Exercise requirements:
Would you transcribe exactly the lines from the beginning of the records below through the line with "### Experience level (E)", both included, omitting the pictures?

[Stored data]
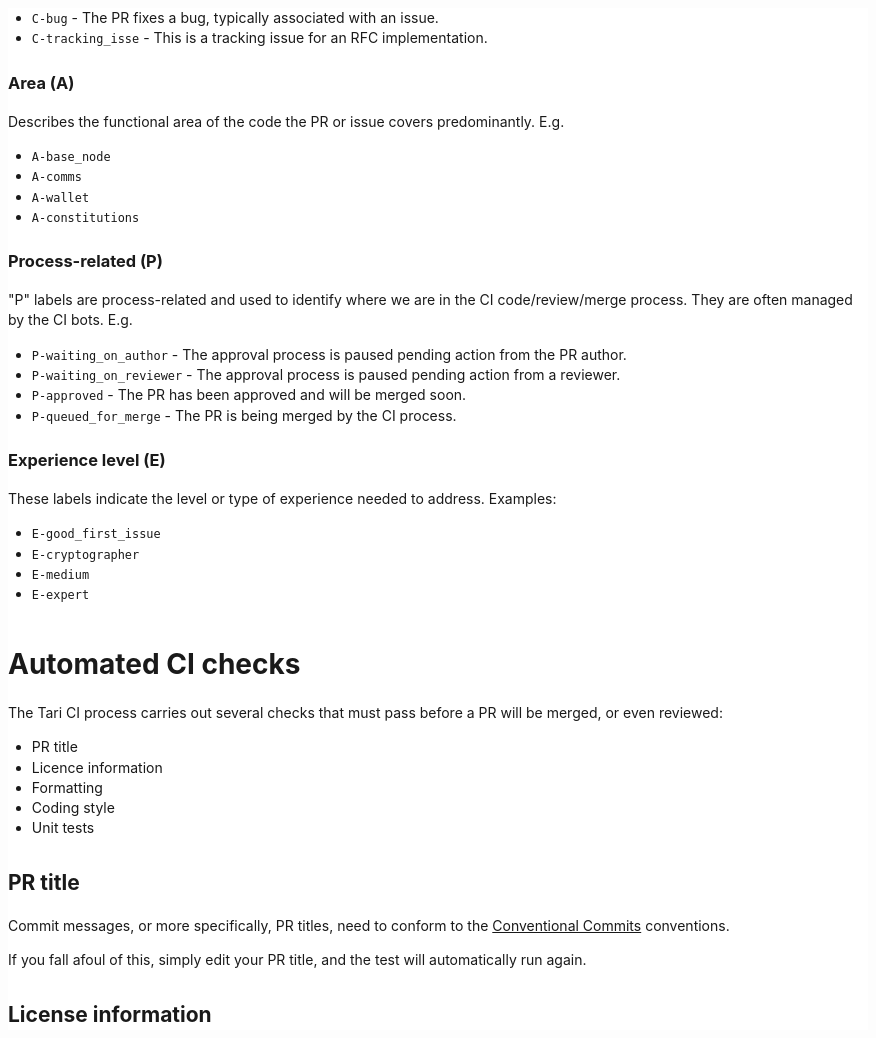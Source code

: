 * `C-bug` - The PR fixes a bug, typically associated with an issue.
* `C-tracking_isse` - This is a tracking issue for an RFC implementation.

### Area (A)

Describes the functional area of the code the PR or issue covers predominantly. E.g.

* `A-base_node`
* `A-comms`
* `A-wallet`
* `A-constitutions`

### Process-related (P)

"P" labels are process-related and used to identify where we are in the CI code/review/merge process. They are often
managed by the CI bots. E.g.

* `P-waiting_on_author` - The approval process is paused pending action from the PR author.
* `P-waiting_on_reviewer` - The approval process is paused pending action from a reviewer.
* `P-approved` - The PR has been approved and will be merged soon. 
* `P-queued_for_merge` - The PR is being merged by the CI process.

### Experience level (E)

These labels indicate the level or type of experience needed to address. Examples:

* `E-good_first_issue`
* `E-cryptographer`
* `E-medium`
* `E-expert`


[git commit farming]: https://www.tari.com/git-farming/ "The Tari Blog: Git farming or, How to get your PRs merged into Tari"

# Automated CI checks

The Tari CI process carries out several checks that must pass before a PR will be merged, or even reviewed:

* PR title
* Licence information
* Formatting
* Coding style
* Unit tests

## PR title

Commit messages, or more specifically, PR titles, need to conform to the 
[Conventional Commits](https://www.conventionalcommits.org/en/v1.0.0/) conventions.

If you fall afoul of this, simply edit your PR title, and the test will automatically run again.


## License information


[compiler release process]: https://internals.rust-lang.org/t/release-channels-git-branching-and-the-release-process/1940
[Discord]: https://discord.gg/q3Sfzb8S2V
[do one job]: #prs-do-one-job
["haaaands"y]: https://xkcd.com/1296/
[license check script]: ./scripts/file_license_check.sh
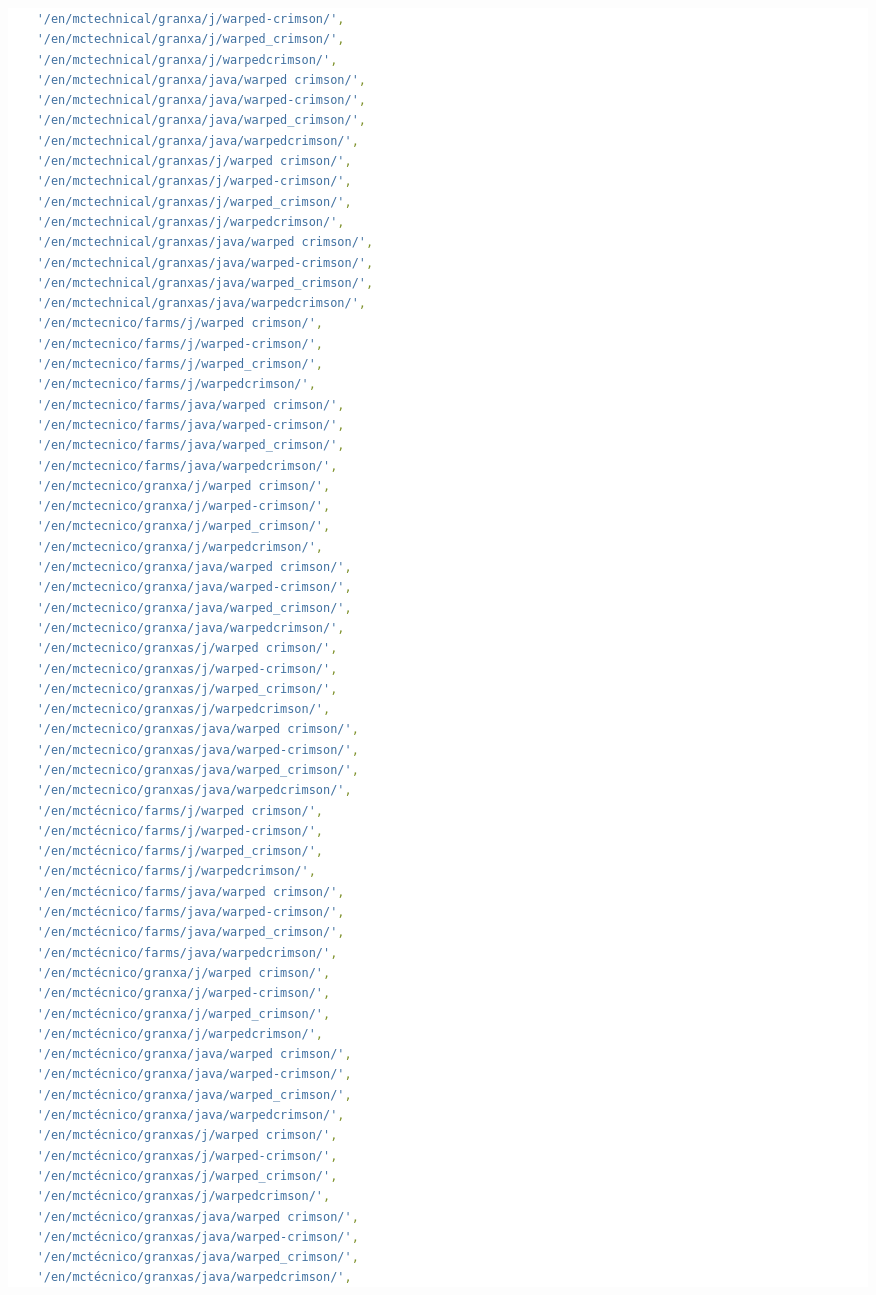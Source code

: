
 ```yaml
    '/en/mctechnical/granxa/j/warped-crimson/',
    '/en/mctechnical/granxa/j/warped_crimson/',
    '/en/mctechnical/granxa/j/warpedcrimson/',
    '/en/mctechnical/granxa/java/warped crimson/',
    '/en/mctechnical/granxa/java/warped-crimson/',
    '/en/mctechnical/granxa/java/warped_crimson/',
    '/en/mctechnical/granxa/java/warpedcrimson/',
    '/en/mctechnical/granxas/j/warped crimson/',
    '/en/mctechnical/granxas/j/warped-crimson/',
    '/en/mctechnical/granxas/j/warped_crimson/',
    '/en/mctechnical/granxas/j/warpedcrimson/',
    '/en/mctechnical/granxas/java/warped crimson/',
    '/en/mctechnical/granxas/java/warped-crimson/',
    '/en/mctechnical/granxas/java/warped_crimson/',
    '/en/mctechnical/granxas/java/warpedcrimson/',
    '/en/mctecnico/farms/j/warped crimson/',
    '/en/mctecnico/farms/j/warped-crimson/',
    '/en/mctecnico/farms/j/warped_crimson/',
    '/en/mctecnico/farms/j/warpedcrimson/',
    '/en/mctecnico/farms/java/warped crimson/',
    '/en/mctecnico/farms/java/warped-crimson/',
    '/en/mctecnico/farms/java/warped_crimson/',
    '/en/mctecnico/farms/java/warpedcrimson/',
    '/en/mctecnico/granxa/j/warped crimson/',
    '/en/mctecnico/granxa/j/warped-crimson/',
    '/en/mctecnico/granxa/j/warped_crimson/',
    '/en/mctecnico/granxa/j/warpedcrimson/',
    '/en/mctecnico/granxa/java/warped crimson/',
    '/en/mctecnico/granxa/java/warped-crimson/',
    '/en/mctecnico/granxa/java/warped_crimson/',
    '/en/mctecnico/granxa/java/warpedcrimson/',
    '/en/mctecnico/granxas/j/warped crimson/',
    '/en/mctecnico/granxas/j/warped-crimson/',
    '/en/mctecnico/granxas/j/warped_crimson/',
    '/en/mctecnico/granxas/j/warpedcrimson/',
    '/en/mctecnico/granxas/java/warped crimson/',
    '/en/mctecnico/granxas/java/warped-crimson/',
    '/en/mctecnico/granxas/java/warped_crimson/',
    '/en/mctecnico/granxas/java/warpedcrimson/',
    '/en/mctécnico/farms/j/warped crimson/',
    '/en/mctécnico/farms/j/warped-crimson/',
    '/en/mctécnico/farms/j/warped_crimson/',
    '/en/mctécnico/farms/j/warpedcrimson/',
    '/en/mctécnico/farms/java/warped crimson/',
    '/en/mctécnico/farms/java/warped-crimson/',
    '/en/mctécnico/farms/java/warped_crimson/',
    '/en/mctécnico/farms/java/warpedcrimson/',
    '/en/mctécnico/granxa/j/warped crimson/',
    '/en/mctécnico/granxa/j/warped-crimson/',
    '/en/mctécnico/granxa/j/warped_crimson/',
    '/en/mctécnico/granxa/j/warpedcrimson/',
    '/en/mctécnico/granxa/java/warped crimson/',
    '/en/mctécnico/granxa/java/warped-crimson/',
    '/en/mctécnico/granxa/java/warped_crimson/',
    '/en/mctécnico/granxa/java/warpedcrimson/',
    '/en/mctécnico/granxas/j/warped crimson/',
    '/en/mctécnico/granxas/j/warped-crimson/',
    '/en/mctécnico/granxas/j/warped_crimson/',
    '/en/mctécnico/granxas/j/warpedcrimson/',
    '/en/mctécnico/granxas/java/warped crimson/',
    '/en/mctécnico/granxas/java/warped-crimson/',
    '/en/mctécnico/granxas/java/warped_crimson/',
    '/en/mctécnico/granxas/java/warpedcrimson/',
```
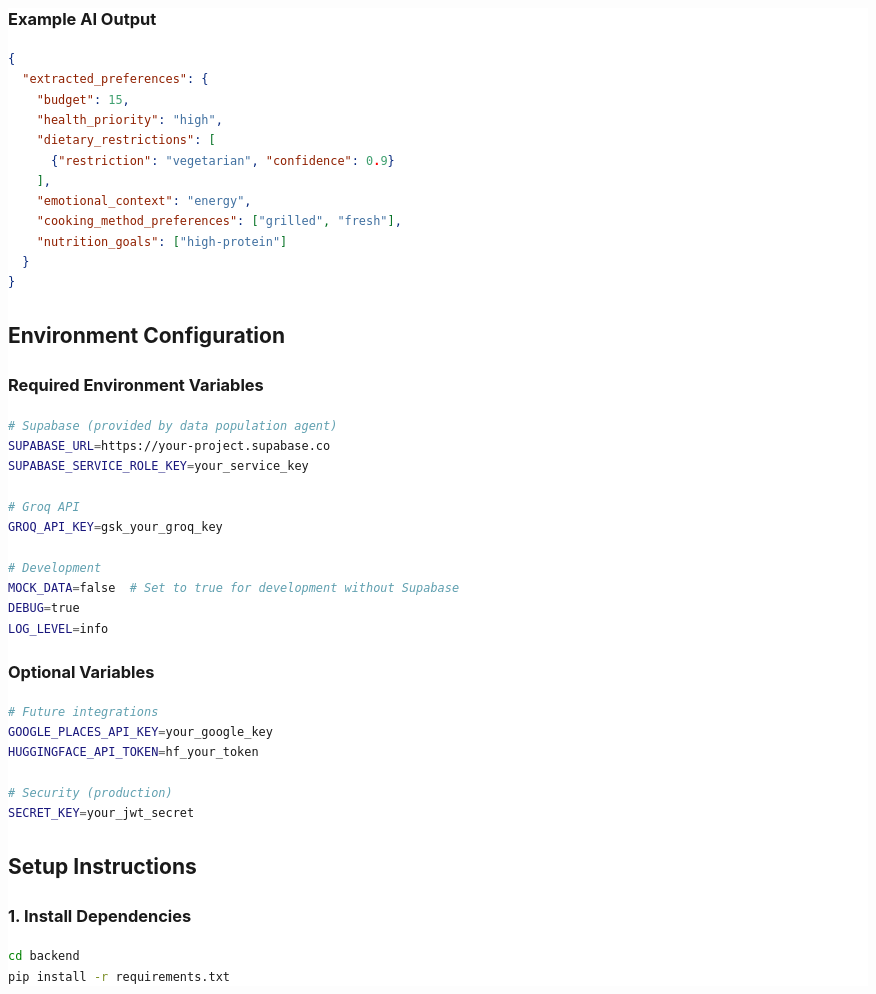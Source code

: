 ### Example AI Output

```json
{
  "extracted_preferences": {
    "budget": 15,
    "health_priority": "high", 
    "dietary_restrictions": [
      {"restriction": "vegetarian", "confidence": 0.9}
    ],
    "emotional_context": "energy",
    "cooking_method_preferences": ["grilled", "fresh"],
    "nutrition_goals": ["high-protein"]
  }
}
```

## Environment Configuration

### Required Environment Variables

```bash
# Supabase (provided by data population agent)
SUPABASE_URL=https://your-project.supabase.co
SUPABASE_SERVICE_ROLE_KEY=your_service_key

# Groq API
GROQ_API_KEY=gsk_your_groq_key

# Development
MOCK_DATA=false  # Set to true for development without Supabase
DEBUG=true
LOG_LEVEL=info
```

### Optional Variables

```bash
# Future integrations
GOOGLE_PLACES_API_KEY=your_google_key
HUGGINGFACE_API_TOKEN=hf_your_token

# Security (production)
SECRET_KEY=your_jwt_secret
```

## Setup Instructions

### 1. Install Dependencies
```bash
cd backend
pip install -r requirements.txt
```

Solution to this problem:
Source code

: * `C-bug` - The PR fixes a bug, typically associated with an issue.
* `C-tracking_isse` - This is a tracking issue for an RFC implementation.

### Area (A)

Describes the functional area of the code the PR or issue covers predominantly. E.g.

* `A-base_node`
* `A-comms`
* `A-wallet`
* `A-constitutions`

### Process-related (P)

"P" labels are process-related and used to identify where we are in the CI code/review/merge process. They are often
managed by the CI bots. E.g.

* `P-waiting_on_author` - The approval process is paused pending action from the PR author.
* `P-waiting_on_reviewer` - The approval process is paused pending action from a reviewer.
* `P-approved` - The PR has been approved and will be merged soon. 
* `P-queued_for_merge` - The PR is being merged by the CI process.

### Experience level (E)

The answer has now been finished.